A cláusula-chave que estabelece assistência mútua em caso de agressão estrangeira contra a Rússia ou a RPDC significa, na prática, o estabelecimento de uma aliança político-militar – mesmo que Moscou, cautelosamente, prefira dizer que “não exclui a possibilidade de intervenção militar” – cooperação técnica”.
O acordo chocou completamente o Excepcionalistão porque é um contra-ataque rápido não só contra os desígnios globais da OTAN, mas contra o próprio Hegemon, que durante décadas impôs uma aliança político-militar abrangente tanto com o Japão como com a Coreia do Sul.
Tradução: a partir de agora não há mais hegemonia político-militar no Nordeste da Ásia – e na Ásia-Pacífico como um todo. Pequim ficará encantada. Fale sobre uma virada de jogo estratégica. Realizado sem que uma única bala seja disparada.

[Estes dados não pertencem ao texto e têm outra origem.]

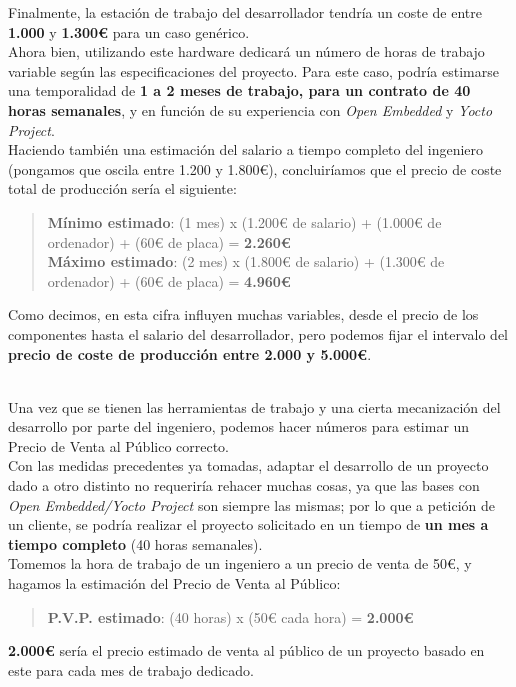 Finalmente, la estación de trabajo del desarrollador tendría un coste de entre \textbf{1.000} y \textbf{1.300€} para un caso genérico.\\

Ahora bien, utilizando este hardware dedicará un número de horas de trabajo variable según las especificaciones del proyecto. Para este caso, podría estimarse una temporalidad de \textbf{1 a 2 meses de trabajo, para un contrato de 40 horas semanales}, y en función de su experiencia con \textit{Open Embedded} y \textit{Yocto Project}.\\

Haciendo también una estimación del salario a tiempo completo del ingeniero (pongamos que oscila entre 1.200 y 1.800€), concluiríamos que el precio de coste total de producción sería el siguiente:

\begin{quotation}
	\textbf{Mínimo estimado\textit{}}: (1 mes) x (1.200€ de salario) + (1.000€ de ordenador) + (60€ de placa) = \textbf{2.260€}\\
	
	\textbf{Máximo estimado\textit{}}: (2 mes) x (1.800€ de salario) + (1.300€ de ordenador) + (60€ de placa) = \textbf{4.960€}
\end{quotation}

Como decimos, en esta cifra influyen muchas variables, desde el precio de los componentes hasta el salario del desarrollador, pero podemos fijar el intervalo del \textbf{precio de coste de producción entre 2.000 y 5.000€}. 

\noindent\makebox[\linewidth]{\rule{\textwidth}{0.4pt}}\\

Una vez que se tienen las herramientas de trabajo y una cierta mecanización del desarrollo por parte del ingeniero, podemos hacer números para estimar un Precio de Venta al Público correcto.\\

Con las medidas precedentes ya tomadas, adaptar el desarrollo de un proyecto dado a otro distinto no requeriría rehacer muchas cosas, ya que las bases con \textit{Open Embedded/Yocto Project} son siempre las mismas; por lo que a petición de un cliente, se podría realizar el proyecto solicitado en un tiempo de \textbf{un mes a tiempo completo} (40 horas semanales).\\

Tomemos la hora de trabajo de un ingeniero a un precio de venta de 50€, y hagamos la estimación del Precio de Venta al Público:

\begin{quotation}
	\textbf{P.V.P. estimado}: (40 horas) x (50€ cada hora) = \textbf{2.000€}
\end{quotation}

\textbf{2.000€} sería el precio estimado de venta al público de un proyecto basado en este para cada mes de trabajo dedicado.

\newpage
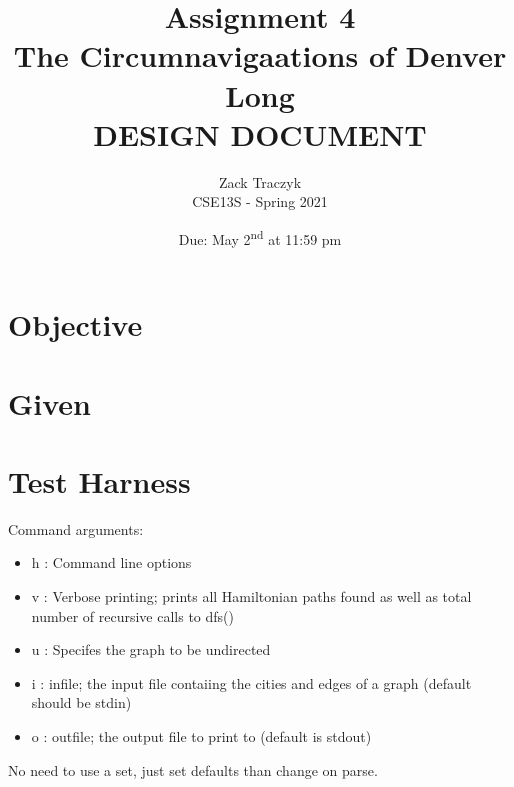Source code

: \documentclass[12pt]{article}
\title{%
\textbf{Assignment 4 \\ 
The Circumnavigaations of Denver Long \\
\large DESIGN DOCUMENT} }
\author{Zack Traczyk \\ CSE13S - Spring 2021}
\date{Due: May 2\textsuperscript{nd} at 11:59 pm}
\begin{document}
    \maketitle

	\section{Objective}

	\section{Given}


	\section{Test Harness}

	Command arguments:

	\begin{itemize}
		\item{h : Command line options }
		\item{v : Verbose printing; prints all Hamiltonian paths found as well
			as total number of recursive calls to dfs()}
		\item{u : Specifes the graph to be undirected}
		\item{i : infile; the input file contaiing the cities and edges of a graph (default should be stdin)}
		\item{o : outfile; the output file to print to (default is stdout)}
	\end{itemize}

	No need to use a set, just set defaults than change on parse.

	
\end{document}
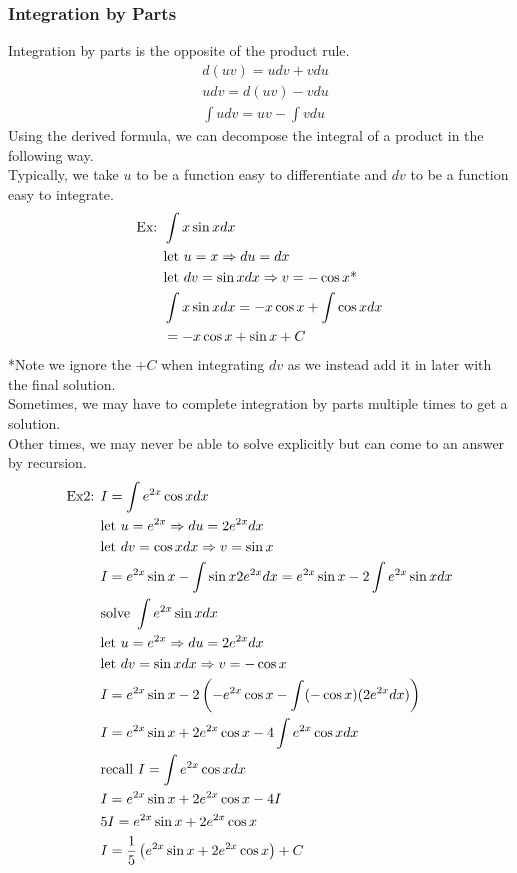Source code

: \documentclass[11pt, fleqn]{article}
\begin{document}
\subsubsection{Integration by Parts}
Integration by parts is the opposite of the product rule.
\begin{align*}
    &d(uv)=udv+vdu\\
    &udv=d(uv)-vdu\\
    &\int udv=uv-\int vdu
\end{align*}
Using the derived formula, we can decompose the integral of a product in the following way.\\
Typically, we take $u$ to be a function easy to differentiate and $dv$ to be a function easy to integrate.
\begin{align*}
    \text{Ex: }&\int x\sin xdx\\
    &\text{let }u=x\Rightarrow du=dx\\
    &\text{let }dv=\sin xdx\Rightarrow v=-\cos x\text{*}\\
    &\int x\sin xdx=-x\cos x+\int \cos xdx\\
    &=-x\cos x+\sin x+C
\end{align*}
*Note we ignore the $+C$ when integrating $dv$ as we instead add it in later with the final solution.\\
Sometimes, we may have to complete integration by parts multiple times to get a solution.\\
Other times, we may never be able to solve explicitly but can come to an answer by recursion.
\begin{align*}
    \text{Ex2: }&I=\int e^{2x}\cos x dx\\
    &\text{let }u=e^{2x}\Rightarrow du=2e^{2x}dx\\
    &\text{let }dv=\cos xdx\Rightarrow v=\sin x\\
    &I=e^{2x}\sin x-\int \sin x2e^{2x}dx=e^{2x}\sin x-2\int e^{2x}\sin x dx\\
    &\text{solve }\int e^{2x}\sin xdx\\
    &\text{let }u=e^{2x}\Rightarrow du=2e^{2x}dx\\
    &\text{let }dv=\sin xdx\Rightarrow v=-\cos x\\
    &I=e^{2x}\sin x-2\left( -e^{2x}\cos x-\int (-\cos x)(2e^{2x}dx) \right)\\
    &I=e^{2x}\sin x+2e^{2x}\cos x-4\int e^{2x}\cos xdx\\
    &\text{recall }I=\int e^{2x}\cos x dx\\
    &I=e^{2x}\sin x+2e^{2x}\cos x-4I\\
    &5I=e^{2x}\sin x+2e^{2x}\cos x\\
    &I=\frac{1}{5}\left( e^{2x}\sin x+2e^{2x}\cos x \right)+C
\end{align*}
\end{document}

As repercussões serão imensas, porque um conceito mais amplo de “segurança” aplicar-se-á agora igualmente à Europa e à Ásia.
Portanto, seja bem-vindo, na prática, Putin, o estadista, que promove um novo conceito integrado e abrangente de segurança da Eurásia (itálico meu). Não é de admirar que o coletivo Ocidente, com deficiências mentais, esteja atordoado.
Gilbert Doctorow observou corretamente como “Putin considera o que a OTAN está prestes a fazer nas suas fronteiras ocidentais como o próprio ato de agressão que desencadeará a Parceria Estratégica da Rússia com a Coreia do Norte e apresentará aos Estados Unidos uma ameaça real às suas bases militares” na Coreia, no Japão e na Ásia-Pacífico em geral.
E não importa se a resposta russa será simétrica ou assimétrica. O fato crucial é que a “contenção” da parceria estratégica Rússia-China pelos EUA já está a desfazer-se em tempo real.
Em termos auspiciosos, ao estilo da Eurásia, o que importa agora é concentrar-se nos corredores de conectividade. Esta é uma história que começou em edições anteriores do fórum de São Petersburgo: como ligar a RPDC ao Extremo Oriente Russo, e mais além, à Sibéria e à Eurásia em geral. O conceito Juche fundador da RPDC (“autossuficiência”, “autonomia”) está prestes a entrar numa era totalmente nova – paralelamente à consolidação da NSR no Árctico.
Na verdade, todos precisam de quebra-gelos – em mais de um aspecto.